Referring to FIG. 5, the imaging device 114 is depicted on a mount 500 on a portion of the work mechanism 106 of the work machine 100. The mount 500 may be a magnetic mount, or of another generally known mount to integrate the imaging device 114 on the working mechanism 106. According to one embodiment, the mount 500 may integrate the imaging device 114 on the boom 108 or the arm 106 of the work mechanism 106 as depicted in FIGS. 1-3.

The imaging device 114 utilizes a 3D point cloud system generally known in the arts that stiches points together to create the 3D cloud map of the site 200 and the dump bed 302. The imaging device 114 perceives the terrain of the site 200 in three-dimensions (3D) with vision capable of determining the depth and distance of objects around the work machine 100 in the imaging device's 114 field of view 116 by continuously mapping.

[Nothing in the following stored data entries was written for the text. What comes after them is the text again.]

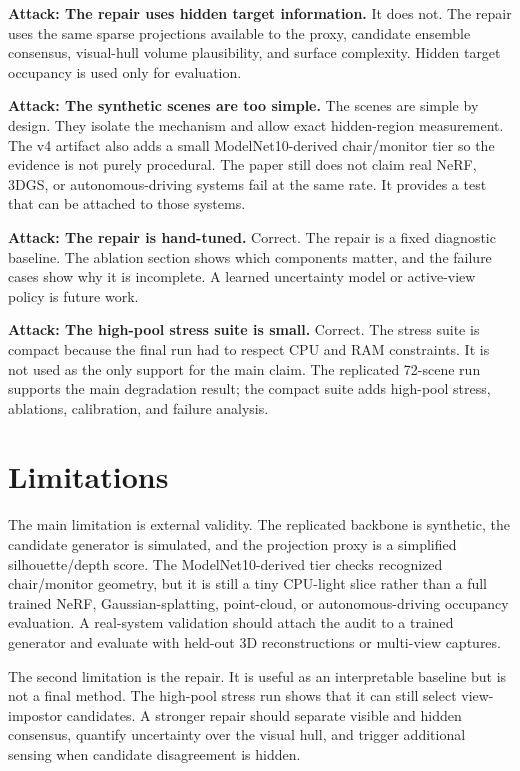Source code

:\documentclass{article}
\begin{document}
\textbf{Attack: The repair uses hidden target information.}
It does not. The repair uses the same sparse projections available to the
proxy, candidate ensemble consensus, visual-hull volume plausibility, and
surface complexity. Hidden target occupancy is used only for evaluation.

\textbf{Attack: The synthetic scenes are too simple.}
The scenes are simple by design. They isolate the mechanism and allow exact
hidden-region measurement. The v4 artifact also adds a small ModelNet10-derived
chair/monitor tier so the evidence is not purely procedural. The paper still
does not claim real NeRF, 3DGS, or autonomous-driving systems fail at the same
rate. It provides a test that can be attached to those systems.

\textbf{Attack: The repair is hand-tuned.}
Correct. The repair is a fixed diagnostic baseline. The ablation section shows
which components matter, and the failure cases show why it is incomplete. A
learned uncertainty model or active-view policy is future work.

\textbf{Attack: The high-pool stress suite is small.}
Correct. The stress suite is compact because the final run had to respect CPU
and RAM constraints. It is not used as the only support for the main claim. The
replicated 72-scene run supports the main degradation result; the compact suite
adds high-pool stress, ablations, calibration, and failure analysis.

\section{Limitations}

The main limitation is external validity. The replicated backbone is synthetic,
the candidate generator is simulated, and the projection proxy is a simplified
silhouette/depth score. The ModelNet10-derived tier checks recognized
chair/monitor geometry, but it is still a tiny CPU-light slice rather than a
full trained NeRF, Gaussian-splatting, point-cloud, or autonomous-driving
occupancy evaluation. A real-system validation should attach the audit to a
trained generator and evaluate with held-out 3D reconstructions or multi-view
captures.

The second limitation is the repair. It is useful as an interpretable baseline
but is not a final method. The high-pool stress run shows that it can still
select view-impostor candidates. A stronger repair should separate visible and
hidden consensus, quantify uncertainty over the visual hull, and trigger
additional sensing when candidate disagreement is hidden.
\end{document}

Continuous mapping refers to a continuous function between two images of topological spaces, generally known in the arts. The continuous mapping allows for detecting the spatial context of the terrain. The imaging device 114 may determine the volume of the material removed at a site 102 and transferred to a dump bed 302 by generating a 3D point map through 3D continuous mapping and generating a disparity map between new and previous 3D point maps. 3D cloud maps are used in real-time to estimate the volume removed by each dig and transfer of the work machine 100. The imaging device 114 may be capable of capturing the site 200 terrain during the day and at night, with or without color.

As illustrated in one embodiment of a work machine 100, the imaging device 114 on an excavator may consist of at least two stereo cameras placed on either side of the boom 106 and arm 110 of the work mechanism 106 to obtain an acceptable field of view 116 of the site. In another embodiment, the imaging device 114 includes a set of four stereo camera modules mounted on each side of the boom 106 and/or stick 110. The stereo camera imaging devices 114 uses the field of view 116 of the environment around the excavator at the site 200 to generate 3D point maps continuously. Stereo cameras have features which transform camera images into 3D depth maps and point clouds, and delivers them at high frame rates, transforming pixel data into accurate range measurements. Consequently, the disclosure may produce both an accurate depth map and high-quality images of the site 200 terrain and dump bed 302.

Now referring to FIGS. 7 and 8, a set of representative site maps and disparity maps are shown of the site 200 and the dump bed 302 respectively. A disparity map refers to the pixel difference or motion between a pair of images, generally known in the arts.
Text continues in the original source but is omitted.